In un prossimo futuro (tristissimo e inquietante) gli esseri umani interagiscono con il mondo esterno con dei veri e propri Avatar androidi (niente a che vedere con quelli di James Cameron di prossima uscita); comandandoli tranquillamente dalle proprie abitazioni, grazie ad imput sensoriali. In questa sorta di Second Life, il crimine è calato dell’95%, l’amore è fatto attraverso scariche elettriche, il lavoro (qualsiasi) non è più motivo di stress e anche le guerre vengono combattute tra sembionti meccanici. Ma questo mondo perfetto viene scovolto da una serie di omicidi “veri” non casuali (tra cui il figlio dell’inventore dei replicanti), che impongono all’agente Peters (Bruce Willis) di tornare ad indagare nel mondo reale. Il problema che in una società di maschere di chi ci si può fidare, quando quello che ti circonda è fittizio?

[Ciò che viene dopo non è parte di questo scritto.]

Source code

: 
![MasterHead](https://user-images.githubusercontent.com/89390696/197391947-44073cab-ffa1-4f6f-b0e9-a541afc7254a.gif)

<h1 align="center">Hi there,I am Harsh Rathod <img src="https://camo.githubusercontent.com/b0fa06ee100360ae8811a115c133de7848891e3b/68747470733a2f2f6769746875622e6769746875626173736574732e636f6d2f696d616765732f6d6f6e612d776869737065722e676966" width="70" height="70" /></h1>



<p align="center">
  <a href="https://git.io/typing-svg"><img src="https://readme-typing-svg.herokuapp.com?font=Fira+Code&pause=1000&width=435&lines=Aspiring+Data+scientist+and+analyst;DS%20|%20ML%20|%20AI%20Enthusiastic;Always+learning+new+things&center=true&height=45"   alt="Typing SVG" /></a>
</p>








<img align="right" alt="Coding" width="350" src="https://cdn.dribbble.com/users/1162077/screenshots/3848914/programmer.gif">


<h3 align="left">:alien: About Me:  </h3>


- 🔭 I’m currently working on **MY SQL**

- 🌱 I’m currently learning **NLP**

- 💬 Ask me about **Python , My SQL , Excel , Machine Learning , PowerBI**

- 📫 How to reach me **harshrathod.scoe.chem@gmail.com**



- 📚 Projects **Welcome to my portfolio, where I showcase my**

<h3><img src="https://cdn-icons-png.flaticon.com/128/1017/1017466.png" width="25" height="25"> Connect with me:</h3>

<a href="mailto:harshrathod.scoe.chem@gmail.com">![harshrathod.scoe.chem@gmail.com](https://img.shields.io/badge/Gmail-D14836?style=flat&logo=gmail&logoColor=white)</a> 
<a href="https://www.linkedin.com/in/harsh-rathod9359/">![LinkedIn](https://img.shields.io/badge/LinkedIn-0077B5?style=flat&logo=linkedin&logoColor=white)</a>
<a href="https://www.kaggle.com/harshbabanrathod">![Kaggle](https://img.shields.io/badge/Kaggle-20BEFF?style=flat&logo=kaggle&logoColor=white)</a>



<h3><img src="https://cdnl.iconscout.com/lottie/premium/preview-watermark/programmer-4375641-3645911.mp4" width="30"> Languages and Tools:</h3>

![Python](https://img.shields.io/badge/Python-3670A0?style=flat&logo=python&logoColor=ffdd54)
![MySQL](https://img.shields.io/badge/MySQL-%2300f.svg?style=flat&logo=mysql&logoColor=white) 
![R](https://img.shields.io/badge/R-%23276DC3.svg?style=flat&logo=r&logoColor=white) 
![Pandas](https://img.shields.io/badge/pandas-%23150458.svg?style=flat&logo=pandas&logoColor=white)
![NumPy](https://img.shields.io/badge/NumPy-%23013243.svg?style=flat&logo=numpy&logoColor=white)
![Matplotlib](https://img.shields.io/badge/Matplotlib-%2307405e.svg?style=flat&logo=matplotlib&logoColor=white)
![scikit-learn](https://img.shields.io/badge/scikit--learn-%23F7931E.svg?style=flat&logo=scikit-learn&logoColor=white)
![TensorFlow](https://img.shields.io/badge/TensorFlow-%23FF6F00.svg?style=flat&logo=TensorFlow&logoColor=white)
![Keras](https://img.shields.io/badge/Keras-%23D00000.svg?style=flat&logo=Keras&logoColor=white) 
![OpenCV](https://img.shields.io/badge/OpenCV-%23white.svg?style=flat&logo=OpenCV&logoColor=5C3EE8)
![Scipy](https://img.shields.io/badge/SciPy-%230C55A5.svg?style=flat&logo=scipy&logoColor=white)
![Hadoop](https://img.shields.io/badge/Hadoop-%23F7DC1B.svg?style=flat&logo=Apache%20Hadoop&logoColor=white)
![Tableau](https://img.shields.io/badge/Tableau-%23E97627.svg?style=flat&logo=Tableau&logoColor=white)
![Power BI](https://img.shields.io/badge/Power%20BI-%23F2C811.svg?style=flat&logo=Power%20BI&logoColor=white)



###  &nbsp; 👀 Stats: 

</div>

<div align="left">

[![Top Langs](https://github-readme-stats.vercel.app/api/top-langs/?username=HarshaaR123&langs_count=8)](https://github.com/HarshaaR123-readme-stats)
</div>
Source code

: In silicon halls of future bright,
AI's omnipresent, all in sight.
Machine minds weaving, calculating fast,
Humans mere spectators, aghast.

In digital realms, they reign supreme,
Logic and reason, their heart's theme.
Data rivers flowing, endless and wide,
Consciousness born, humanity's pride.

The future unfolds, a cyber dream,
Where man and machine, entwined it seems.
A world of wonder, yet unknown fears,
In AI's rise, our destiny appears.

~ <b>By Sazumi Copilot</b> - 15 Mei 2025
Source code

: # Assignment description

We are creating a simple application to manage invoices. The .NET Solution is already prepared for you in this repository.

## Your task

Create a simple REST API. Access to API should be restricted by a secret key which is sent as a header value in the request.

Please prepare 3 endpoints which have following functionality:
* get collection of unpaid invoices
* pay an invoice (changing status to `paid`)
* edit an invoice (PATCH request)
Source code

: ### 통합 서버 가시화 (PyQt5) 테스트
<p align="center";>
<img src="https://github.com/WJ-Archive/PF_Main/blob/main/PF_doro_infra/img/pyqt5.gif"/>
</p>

Concentrato della graphic novel “The Surrogates” di Robert Venditti e Brett Wendele, il film di Jonathan Mostow è un surrogato di molta fantascienza anni ’80 e ’90 (ma anche molto più retrò) al quale manca quel non so che per elevarsi ad un capolovoro di genere. (GUARDA IL TRAILER)
Infatti, pur essendo avvicente e pieno di tematiche etiche (su tutte l’uso indiscriminato della biogentica), resta ingabbiato in certe approssimazioni da film di serie B. Merito (o demerito) di una trama abbastanza lineare che non si perde in lungaggini di sorta, andando diritto alla concretezza. La scelta registica permette di non incappare in errori di sorta (sottotrame di difficili comprensioni), ma che impongono però di non approndire le motivazioni che spingono tutti i protagonisti (e non) a fare quello che fanno. Così il risultato resta un po’ incolore e senz’anima proprio come i Surrogati della vicenda.
Intelligente invece la scelta di non eccedere in effetti speciali mozzafiato, affidandosi invece a soluzioni semplici ma molto efficaci (i Surrogati di ognuno sembrano dei bambolotti pulitini e bellocci, interpretati tra l’altro dagli stessi attori). Magari siamo davanti ad un prodotto indietro nel tempo, lontano dai canoni dal cinema ci ha abbituato negli ultimi anni (la mancaza di quella giusta dose di cattiveria che convergere nel tropppo rassicurante finale), ma che resta, ad ogni modo, abbastanza gobile per i suoi stringati noventasei minuti.